By the time markets opened on Monday, the NAK stock was taking a beating. By the end of day, it had lost more than a third of its value.

The bad news came in a letter from the U.S. Army Corps of Engineers stating the project in Western Alaska could not proceed as planned without significant mitigation.

The key takeaway is that, as currently proposed, the project could have substantial environmental impacts within the unique Bristol Bay watershed and lacks adequate compensatory mitigation.

But there is a path for the project. The knife may have drawn blood but didn’t quite hit an artery.

POLITICO had it right that there was a difficult letter coming from the U.S. Army Corps of Engineers on Monday,.

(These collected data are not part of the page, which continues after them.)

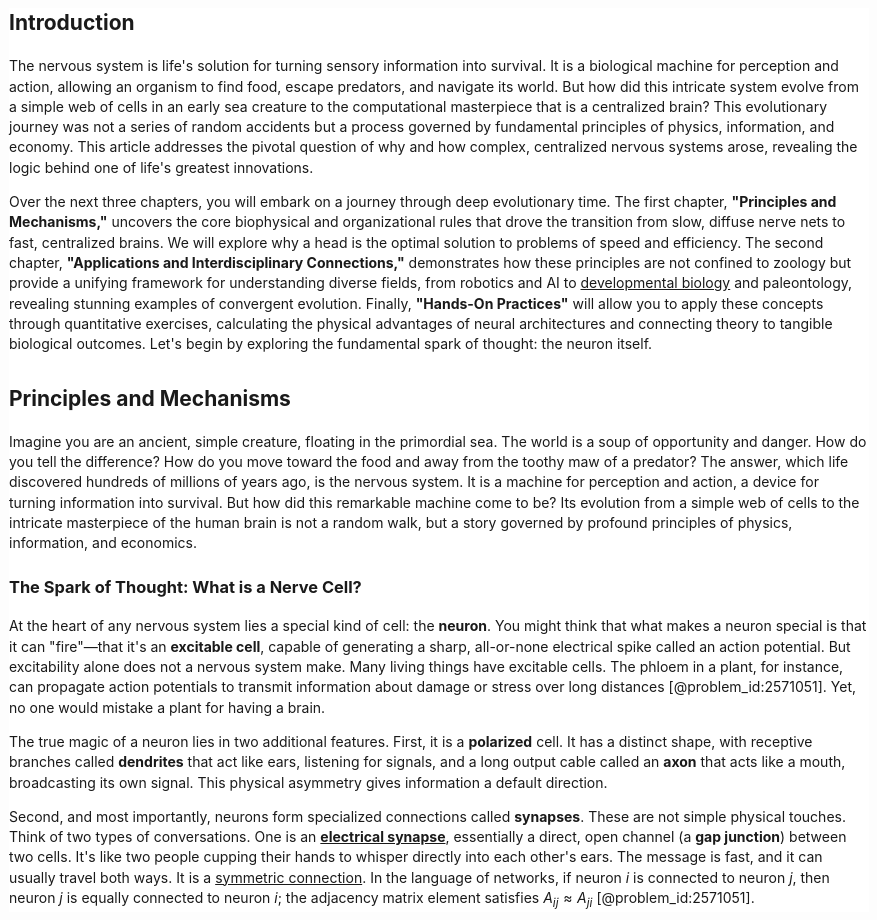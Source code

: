 ## Introduction
The nervous system is life's solution for turning sensory information into survival. It is a biological machine for perception and action, allowing an organism to find food, escape predators, and navigate its world. But how did this intricate system evolve from a simple web of cells in an early sea creature to the computational masterpiece that is a centralized brain? This evolutionary journey was not a series of random accidents but a process governed by fundamental principles of physics, information, and economy. This article addresses the pivotal question of why and how complex, centralized nervous systems arose, revealing the logic behind one of life's greatest innovations.

Over the next three chapters, you will embark on a journey through deep evolutionary time. The first chapter, **"Principles and Mechanisms,"** uncovers the core biophysical and organizational rules that drove the transition from slow, diffuse nerve nets to fast, centralized brains. We will explore why a head is the optimal solution to problems of speed and efficiency. The second chapter, **"Applications and Interdisciplinary Connections,"** demonstrates how these principles are not confined to zoology but provide a unifying framework for understanding diverse fields, from robotics and AI to [developmental biology](@article_id:141368) and paleontology, revealing stunning examples of convergent evolution. Finally, **"Hands-On Practices"** will allow you to apply these concepts through quantitative exercises, calculating the physical advantages of neural architectures and connecting theory to tangible biological outcomes. Let's begin by exploring the fundamental spark of thought: the neuron itself.

## Principles and Mechanisms

Imagine you are an ancient, simple creature, floating in the primordial sea. The world is a soup of opportunity and danger. How do you tell the difference? How do you move toward the food and away from the toothy maw of a predator? The answer, which life discovered hundreds of millions of years ago, is the nervous system. It is a machine for perception and action, a device for turning information into survival. But how did this remarkable machine come to be? Its evolution from a simple web of cells to the intricate masterpiece of the human brain is not a random walk, but a story governed by profound principles of physics, information, and economics.

### The Spark of Thought: What is a Nerve Cell?

At the heart of any nervous system lies a special kind of cell: the **neuron**. You might think that what makes a neuron special is that it can "fire"—that it's an **excitable cell**, capable of generating a sharp, all-or-none electrical spike called an action potential. But excitability alone does not a nervous system make. Many living things have excitable cells. The phloem in a plant, for instance, can propagate action potentials to transmit information about damage or stress over long distances [@problem_id:2571051]. Yet, no one would mistake a plant for having a brain.

The true magic of a neuron lies in two additional features. First, it is a **polarized** cell. It has a distinct shape, with receptive branches called **dendrites** that act like ears, listening for signals, and a long output cable called an **axon** that acts like a mouth, broadcasting its own signal. This physical asymmetry gives information a default direction.

Second, and most importantly, neurons form specialized connections called **synapses**. These are not simple physical touches. Think of two types of conversations. One is an **[electrical synapse](@article_id:173836)**, essentially a direct, open channel (a **gap junction**) between two cells. It's like two people cupping their hands to whisper directly into each other's ears. The message is fast, and it can usually travel both ways. It is a [symmetric connection](@article_id:187247). In the language of networks, if neuron $i$ is connected to neuron $j$, then neuron $j$ is equally connected to neuron $i$; the adjacency matrix element satisfies $A_{ij} \approx A_{ji}$ [@problem_id:2571051].

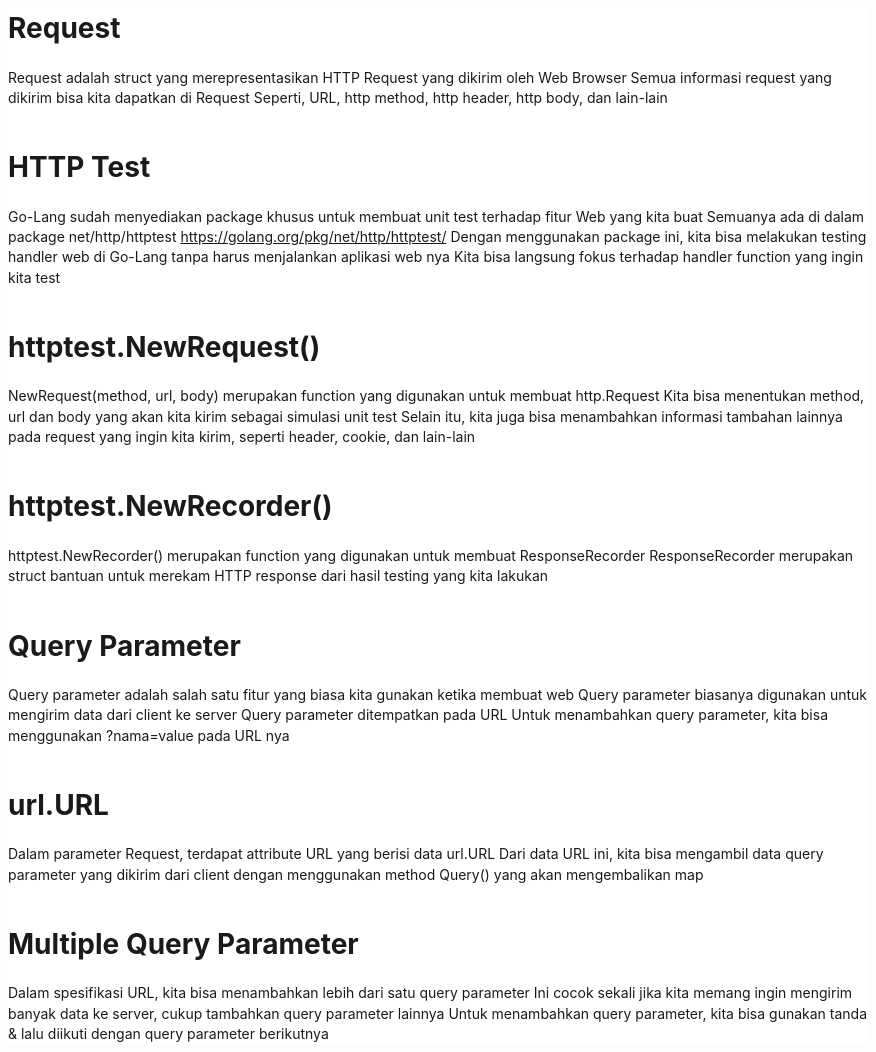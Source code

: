 # Request

Request adalah struct yang merepresentasikan HTTP Request yang dikirim oleh Web Browser
Semua informasi request yang dikirim bisa kita dapatkan di Request
Seperti, URL, http method, http header, http body, dan lain-lain

# HTTP Test

Go-Lang sudah menyediakan package khusus untuk membuat unit test terhadap fitur Web yang kita buat
Semuanya ada di dalam package net/http/httptest https://golang.org/pkg/net/http/httptest/
Dengan menggunakan package ini, kita bisa melakukan testing handler web di Go-Lang tanpa harus menjalankan aplikasi web nya
Kita bisa langsung fokus terhadap handler function yang ingin kita test

# httptest.NewRequest()

NewRequest(method, url, body) merupakan function yang digunakan untuk membuat http.Request
Kita bisa menentukan method, url dan body yang akan kita kirim sebagai simulasi unit test
Selain itu, kita juga bisa menambahkan informasi tambahan lainnya pada request yang ingin kita kirim, seperti header, cookie, dan lain-lain

# httptest.NewRecorder()

httptest.NewRecorder() merupakan function yang digunakan untuk membuat ResponseRecorder
ResponseRecorder merupakan struct bantuan untuk merekam HTTP response dari hasil testing yang kita lakukan

# Query Parameter

Query parameter adalah salah satu fitur yang biasa kita gunakan ketika membuat web
Query parameter biasanya digunakan untuk mengirim data dari client ke server
Query parameter ditempatkan pada URL
Untuk menambahkan query parameter, kita bisa menggunakan ?nama=value pada URL nya

# url.URL

Dalam parameter Request, terdapat attribute URL yang berisi data url.URL
Dari data URL ini, kita bisa mengambil data query parameter yang dikirim dari client dengan menggunakan method Query() yang akan mengembalikan map

# Multiple Query Parameter

Dalam spesifikasi URL, kita bisa menambahkan lebih dari satu query parameter
Ini cocok sekali jika kita memang ingin mengirim banyak data ke server, cukup tambahkan query parameter lainnya
Untuk menambahkan query parameter, kita bisa gunakan tanda & lalu diikuti dengan query parameter berikutnya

But the news organization had it wrong that the USACE office in Alaska was holding a conference call on Monday “with groups connected to the proposed mine discuss the decision.” The news writers said an “administration official confirmed the call with POLITICO.”

POLITICO also had it wrong when it said that the president himself would then follow with a statement opposing the mine. POLITICO quoted “the people” several times, without saying who those sources were. Trump never made a statement on Monday.

Pebble CEO Tom Collier said the letter from the agency fell short of the breathless expectations set by the media, which piled on it this weekend after POLITICO broke the story.

“The letter we received today is a normal letter in the permitting process and we are well into an effort to present a mitigation plan to the USACE that complies with the requirements of their letter. A clear reading of the letter shows it is entirely unrelated to recent tweets about Pebble and one-sided news shows,” he said.

“The letter does not ask for a delay or pause in the permitting process. In fact, it clearly states that the USACE is continuing its work toward a Record of Decision for the project. This is the next step in what has been a comprehensive, exhaustive two-and-a-half-year review of the project. Nothing in the letter is a surprise to us or them,” Collier said.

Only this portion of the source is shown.